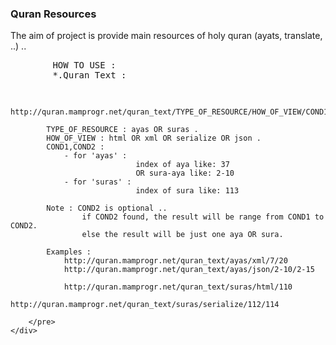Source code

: <div class="more-info">
	<h3 class="compressed">Quran Resources</h3>
	<div class="more-content">
		<p>
			The aim of project is provide main resources of holy quran (ayats, translate, ..) ..
		</p>
		<pre>
		HOW TO USE :
		*.Quran Text :
			
			http://quran.mamprogr.net/quran_text/TYPE_OF_RESOURCE/HOW_OF_VIEW/COND1/COND2
			
			TYPE_OF_RESOURCE : ayas OR suras .
			HOW_OF_VIEW : html OR xml OR serialize OR json .
			COND1,COND2 :
				- for 'ayas' :
								index of aya like: 37
								OR sura-aya like: 2-10
				- for 'suras' :
								index of sura like: 113 
			
			Note : COND2 is optional ..
					if COND2 found, the result will be range from COND1 to COND2.
					else the result will be just one aya OR sura.
			
			Examples :
				http://quran.mamprogr.net/quran_text/ayas/xml/7/20
				http://quran.mamprogr.net/quran_text/ayas/json/2-10/2-15
				
				http://quran.mamprogr.net/quran_text/suras/html/110
				http://quran.mamprogr.net/quran_text/suras/serialize/112/114
					
		</pre>
	</div>
</div>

________

• [REQUIREMENT]:
Output the listing above exactly, pictures omitted.

• [YOUR RESPONSE]:
Source code

: <div class="more-info">
	<h3 class="compressed">Quran Resources</h3>
	<div class="more-content">
		<p>
			The aim of project is provide main resources of holy quran (ayats, translate, ..) ..
		</p>
		<pre>
		HOW TO USE :
		*.Quran Text :
			
			http://quran.mamprogr.net/quran_text/TYPE_OF_RESOURCE/HOW_OF_VIEW/COND1/COND2
			
			TYPE_OF_RESOURCE : ayas OR suras .
			HOW_OF_VIEW : html OR xml OR serialize OR json .
			COND1,COND2 :
				- for 'ayas' :
								index of aya like: 37
								OR sura-aya like: 2-10
				- for 'suras' :
								index of sura like: 113 
			
			Note : COND2 is optional ..
					if COND2 found, the result will be range from COND1 to COND2.
					else the result will be just one aya OR sura.
			
			Examples :
				http://quran.mamprogr.net/quran_text/ayas/xml/7/20
				http://quran.mamprogr.net/quran_text/ayas/json/2-10/2-15
				
				http://quran.mamprogr.net/quran_text/suras/html/110
				http://quran.mamprogr.net/quran_text/suras/serialize/112/114
					
		</pre>
	</div>
</div>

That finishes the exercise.